This is a great question I was planning on addressing…so glad you brought it up.
I think this is the first time this scenario has shown itself since the Trade Meter has been live.
There is a nuance in the math (the models) with the goal of buying dips as opposed to coming in late on a run. In fact, this was one of the key features of the “2.0 models.”
Specifically, we sometimes see a 10% hop in price in a very short time…like in less than an hour. If the model didn’t get in before that happened, we want to avoid rushing in after the fact.
How this works is the Trade Meter must drop below zero before a buy signal can be generated. But a sell can be generated before the Trade Meter hits zero.

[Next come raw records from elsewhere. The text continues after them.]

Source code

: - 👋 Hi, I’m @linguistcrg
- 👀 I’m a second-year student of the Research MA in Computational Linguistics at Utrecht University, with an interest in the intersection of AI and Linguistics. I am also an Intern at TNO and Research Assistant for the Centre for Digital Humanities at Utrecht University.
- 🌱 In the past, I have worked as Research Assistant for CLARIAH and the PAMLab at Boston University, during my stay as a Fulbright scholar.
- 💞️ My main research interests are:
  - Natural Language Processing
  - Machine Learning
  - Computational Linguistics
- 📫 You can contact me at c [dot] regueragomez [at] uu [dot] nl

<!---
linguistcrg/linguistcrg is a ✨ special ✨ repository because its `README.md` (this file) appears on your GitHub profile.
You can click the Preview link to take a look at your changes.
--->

In the case of BTC and LTC, sells were generated before the Trade Meter hit zero. But then, the market moved up quickly before the Trade Meter had a chance to drop below zero. This is what prevented the BUY signal from generating.

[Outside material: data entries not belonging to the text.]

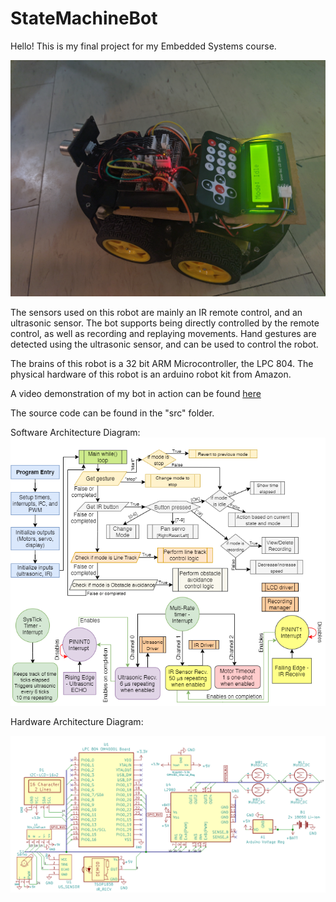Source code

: # StateMachineBot
Hello! This is my final project for my Embedded Systems course.

![The robot](https://github.com/awalm/StateMachineBot/blob/master/images/IMG_20200410_004002.jpg)

The sensors used on this robot are mainly an IR remote control, and an ultrasonic sensor.  The bot supports being directly controlled by the remote control, as well as recording and replaying movements. Hand gestures are detected using the ultrasonic sensor, and can be used to control the robot.

The brains of this robot is a 32 bit ARM Microcontroller, the LPC 804. The physical hardware of this robot is an arduino robot kit from Amazon.

A video demonstration of my bot in action can be found [here](https://www.youtube.com/watch?v=8Y4A216La6w&feature=youtu.be)

The source code can be found in the "src" folder.

Software Architecture Diagram:
![Software Architecture Diagram](https://github.com/awalm/StateMachineBot/blob/master/images/Software%20Architecture%20-%20Updated.png "Software Architecture Diagram")

Hardware Architecture Diagram:

![Hardware Architecture Diagram](https://github.com/awalm/StateMachineBot/blob/master/images/Schematic_updated.png "Hardware Architecture Diagram")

There are pros and cons to this approach. The major con is a big run could potentially be missed. BUT…this doesn’t seem to happen historically. There is usually a contraction that allows the signals to hop back in at a less dangerous point (buying a “dip”). The pro is this seems to lock in profit better and pick better entry points.
Suffice to say, we are monitoring this scenario very closely on the backend. 🙂
Also of note, the sensitivity of this whole construct varies by crypto. That’s why you saw BCH and ETH jump in, but BTC and LTC did not.